Davacının yetkili hamil olduğuna yönelik ispat yükü açısından; dava dilekçesinde yer alan ifadelerden açıkça anlaşılacağı üzere, somut olayda; iptali istenilen dava konusu çeklerin dava dışı keşideci tarafından davacıya gönderilmek üzere kargoya verildiği ve davacıya ulaşmadan kargoda kaybolduğu anlaşılmıştır. Talebe konu çeklerde davacı lehtar konumunda ise de çek davacıya henüz teslim edilmediğinden davacı yetkili hamil değildir. (Antalya Bölge Adliye Mahkemesi 11. Hukuk Dairesinin 2022/1833 Esas, 2022/1256 Karar sayılı ilamı)
Yukarıda izah edildiği üzere mevcut kanun hükümleri ve içtihatlar gereğince, iptali talep edilen çek dava dışı keşideci tarafından davacıya gönderilmek üzere verildiği kargoda henüz davacıya ulaşmadan kaybolduğu anlaşılmakla, davacının yetkili hamil kabul edilmesi mümkün olmadığından davanın HMK’nun 114/1-h maddesinde düzenlenen davacının hukukî yararının bulunmaması sebebiyle aynı kanunun 115/2.maddesi uyarınca usulden reddine karar vermek gerekmiş ve aşağıdaki şekilde hüküm tesisi yoluna gidilmiştir.

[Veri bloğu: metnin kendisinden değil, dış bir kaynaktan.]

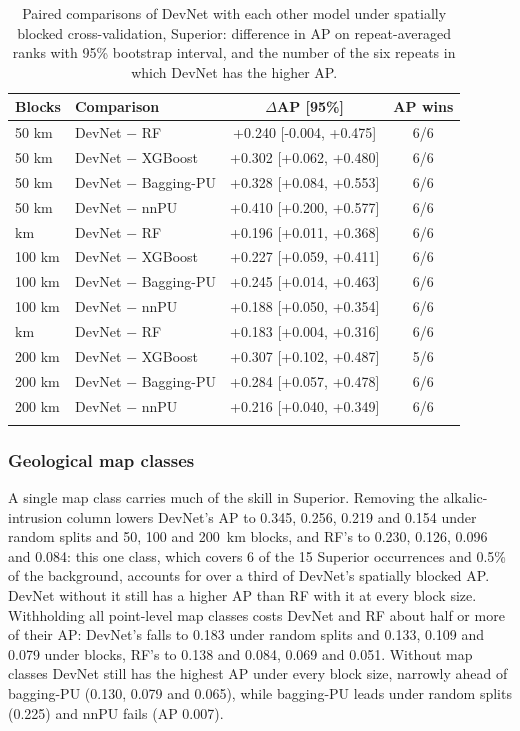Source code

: \documentclass[pdflatex,sn-apa]{sn-jnl}
\begin{document}
\begin{table}[t]
\caption{Paired comparisons of DevNet with each other model under spatially blocked cross-validation, Superior: difference in AP on repeat-averaged ranks with 95\% bootstrap interval, and the number of the six repeats in which DevNet has the higher AP.}\label{tab:spatial-boot}
\footnotesize
\begin{tabular*}{\textwidth}{@{\extracolsep\fill}llcc}
\toprule
Blocks & Comparison & $\Delta$AP [95\%] & AP wins \\
\midrule
50 km & DevNet $-$ RF & +0.240 [-0.004, +0.475] & 6/6 \\
50 km & DevNet $-$ XGBoost & +0.302 [+0.062, +0.480] & 6/6 \\
50 km & DevNet $-$ Bagging-PU & +0.328 [+0.084, +0.553] & 6/6 \\
50 km & DevNet $-$ nnPU & +0.410 [+0.200, +0.577] & 6/6 \\
\addlinespace
100 km & DevNet $-$ RF & +0.196 [+0.011, +0.368] & 6/6 \\
100 km & DevNet $-$ XGBoost & +0.227 [+0.059, +0.411] & 6/6 \\
100 km & DevNet $-$ Bagging-PU & +0.245 [+0.014, +0.463] & 6/6 \\
100 km & DevNet $-$ nnPU & +0.188 [+0.050, +0.354] & 6/6 \\
\addlinespace
200 km & DevNet $-$ RF & +0.183 [+0.004, +0.316] & 6/6 \\
200 km & DevNet $-$ XGBoost & +0.307 [+0.102, +0.487] & 5/6 \\
200 km & DevNet $-$ Bagging-PU & +0.284 [+0.057, +0.478] & 6/6 \\
200 km & DevNet $-$ nnPU & +0.216 [+0.040, +0.349] & 6/6 \\
\botrule
\end{tabular*}
\end{table}

\subsubsection{Geological map classes}\label{sec:res-featuresets}

A single map class carries much of the skill in Superior. Removing the alkalic-intrusion column lowers DevNet's AP to 0.345, 0.256, 0.219 and 0.154 under random splits and 50, 100 and 200~km blocks, and RF's to 0.230, 0.126, 0.096 and 0.084: this one class, which covers 6 of the 15 Superior occurrences and 0.5\% of the background, accounts for over a third of DevNet's spatially blocked AP. DevNet without it still has a higher AP than RF with it at every block size. Withholding all point-level map classes costs DevNet and RF about half or more of their AP: DevNet's falls to 0.183 under random splits and 0.133, 0.109 and 0.079 under blocks, RF's to 0.138 and 0.084, 0.069 and 0.051. Without map classes DevNet still has the highest AP under every block size, narrowly ahead of bagging-PU (0.130, 0.079 and 0.065), while bagging-PU leads under random splits (0.225) and nnPU fails (AP 0.007).
\end{document}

HÜKÜM:Gerekçesi yukarıda açıklandığı üzere;
1-Davanın hukuki yarar dava şartı yokluğu nedeniyle HMK 114/1-h maddesi yollaması HMK 115/2 madde hükmü uyarınca USULDEN REDDİNE,
2-Mahkememizce dava konusu çekler üzerine konulan ödeme yasağının kararın kesinleşmesine kadar DEVAMINA, karar kesinleştiğinde ödeme yasağının kaldırılması için ilgili banka şubesine müzekkere yazılmasına,
3-Harçlar kanunu gereğince alınması gereken 269,85 TL harçtan, peşin alınan 179,90 TL harcın mahsubu ile bakiye 89,95‬ TL harcın davacıdan tahsili ile hazineye irad kaydına,
4-Davacı tarafından yapılan yargılama giderlerinin kendi üzerinde bırakılmasına, yatırılan gider avansından kullanılmayan kısmının karar kesinleştiğinde ve talep edilmesi halinde kendilerine iadesine,
Dair, davacı vekilinin yüzüne karşı (e duruşma ile) gerekçeli kararın taraflara tebliğinden itibaren 2 hafta içerisinde … Mahkemesi’nde istinaf yasa yolu açık olmak üzere verilen karar açıkça okunup usulen anlatıldı. 20/12/2023

Katip …
(e-imza)

Hakim …
(e-imza)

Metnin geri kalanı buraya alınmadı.